ISSUE: Are the general test for capacity to execute a will and the insane delusion test mutually exclusive?

RULE OF LAW: The general test for capacity to execute a will and the insane delusion tests are not mutually exclusive

HOLDING: Contestants of holographic will appealed probate court's ruling that testator was of sound mind when he executed will. The Court of Appeals affirmed. Certiorari was granted. The Supreme Court, Rice, J., held that: (1) testator was of sound mind at time he executed will; and (2) probate court did not abuse its discretion in denying contestants' motion to dismiss them as parties thus precluding their testimony pursuant to Dead Man's Statute.
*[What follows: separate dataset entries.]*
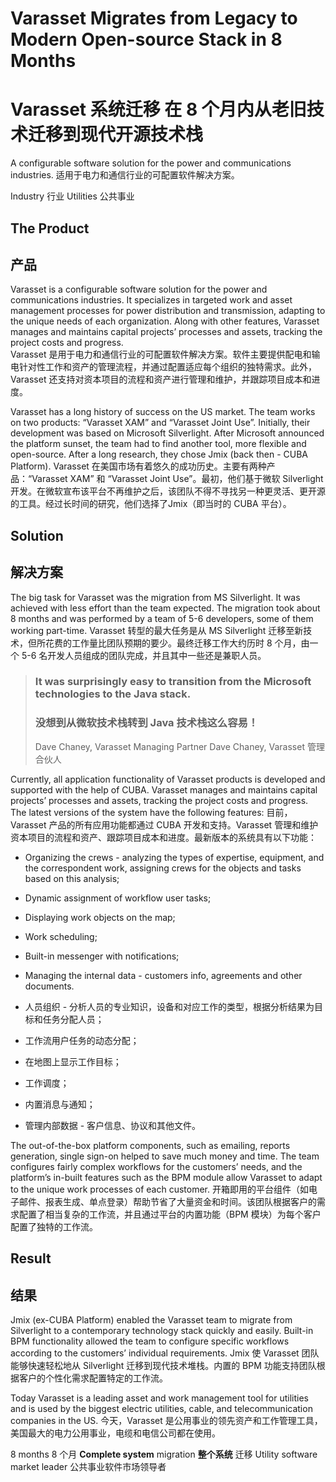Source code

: # **Varasset Migrates** from Legacy to Modern Open-source Stack in 8 Months
# **Varasset 系统迁移** 在 8 个月内从老旧技术迁移到现代开源技术栈

A configurable software solution for the power and communications industries.
适用于电力和通信行业的可配置软件解决方案。

Industry
行业
Utilities
公共事业

## The Product
## 产品

Varasset is a configurable software solution for the power and communications industries. It specializes in targeted work and asset management processes for power distribution and transmission, adapting to the unique needs of each organization. Along with other features, Varasset manages and maintains capital projects’ processes and assets, tracking the project costs and progress.  
Varasset 是用于电力和通信行业的可配置软件解决方案。软件主要提供配电和输电针对性工作和资产的管理流程，并通过配置适应每个组织的独特需求。此外，Varasset 还支持对资本项目的流程和资产进行管理和维护，并跟踪项目成本和进度。 

Varasset has a long history of success on the US market. The team works on two products: “Varasset XAM” and “Varasset Joint Use”. Initially, their development was based on Microsoft Silverlight. After Microsoft announced the platform sunset, the team had to find another tool, more flexible and open-source. After a long research, they chose Jmix (back then - CUBA Platform). 
Varasset 在美国市场有着悠久的成功历史。主要有两种产品：“Varasset XAM” 和 “Varasset Joint Use”。最初，他们基于微软 Silverlight 开发。在微软宣布该平台不再维护之后，该团队不得不寻找另一种更灵活、更开源的工具。经过长时间的研究，他们选择了Jmix（即当时的 CUBA 平台）。

## Solution
## 解决方案

The big task for Varasset was the migration from MS Silverlight. It was achieved with less effort than the team expected. The migration took about 8 months and was performed by a team of 5-6 developers, some of them working part-time.
Varasset 转型的最大任务是从 MS Silverlight 迁移至新技术，但所花费的工作量比团队预期的要少。最终迁移工作大约历时 8 个月，由一个 5-6 名开发人员组成的团队完成，并且其中一些还是兼职人员。

>### It was surprisingly easy to transition from the Microsoft technologies to the Java stack.
>### 没想到从微软技术栈转到 Java 技术栈这么容易！
>Dave Chaney, Varasset Managing Partner
>Dave Chaney, Varasset 管理合伙人

Currently, all application functionality of Varasset products is developed and supported with the help of CUBA. Varasset manages and maintains capital projects’ processes and assets, tracking the project costs and progress. The latest versions of the system have the following features:
目前，Varasset 产品的所有应用功能都通过 CUBA 开发和支持。Varasset 管理和维护资本项目的流程和资产、跟踪项目成本和进度。最新版本的系统具有以下功能：

* Organizing the crews - analyzing the types of expertise, equipment, and the correspondent work, assigning crews for the objects and tasks based on this analysis;
* Dynamic assignment of workflow user tasks;
* Displaying work objects on the map;
* Work scheduling;
* Built-in messenger with notifications;
* Managing the internal data - customers info, agreements and other documents.

* 人员组织 - 分析人员的专业知识，设备和对应工作的类型，根据分析结果为目标和任务分配人员；
* 工作流用户任务的动态分配；
* 在地图上显示工作目标；
* 工作调度；
* 内置消息与通知；
* 管理内部数据 - 客户信息、协议和其他文件。

The out-of-the-box platform components, such as emailing, reports generation, single sign-on helped to save much money and time. The team configures fairly complex workflows for the customers’ needs, and the platform’s in-built features such as the BPM module allow Varasset to adapt to the unique work processes of each customer.
开箱即用的平台组件（如电子邮件、报表生成、单点登录）帮助节省了大量资金和时间。该团队根据客户的需求配置了相当复杂的工作流，并且通过平台的内置功能（BPM 模块）为每个客户配置了独特的工作流。

## Result
## 结果
Jmix (ex-CUBA Platform) enabled the Varasset team to migrate from Silverlight to a contemporary technology stack quickly and easily. Built-in BPM functionality allowed the team to configure specific workflows according to the customers’ individual requirements.
Jmix 使 Varasset 团队能够快速轻松地从 Silverlight 迁移到现代技术堆栈。内置的 BPM 功能支持团队根据客户的个性化需求配置特定的工作流。

Today Varasset is a leading asset and work management tool for utilities and is used by the biggest electric utilities, cable, and telecommunication companies in the US.
今天，Varasset 是公用事业的领先资产和工作管理工具，美国最大的电力公用事业，电缆和电信公司都在使用。

8 months
8 个月
**Complete system** migration
**整个系统** 迁移
Utility software market leader
公共事业软件市场领导者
Affirmed.

ANALYSIS: Just prior to his suicide, decedent penned a holographic will purporting to vest his estate in respondent putative heir; in doing so, he disinherited petitioners, members of decedent's family. Respondent offered the will for probate; petitioners challenged it claiming that decedent lacked testamentary capacity. The probate court held for respondent, finding that decedent possessed testamentary capacity. Petitioners appealed to the intermediate court and again to the instant court following the intermediate court's affirmance. The court affirmed, holding that one may have insane delusions regarding some matters, be insane on others, yet possess testamentary capable to execute a will if the delusions do not materially affect the will's disposition. Further, the Cunningham and insane delusion tests of testamentary capacity, although discrete, were not mutually exclusive and both could properly be applied to the same testator. Lastly, the probate court did not abuse its discretion in denying petitioners' motion to dismiss.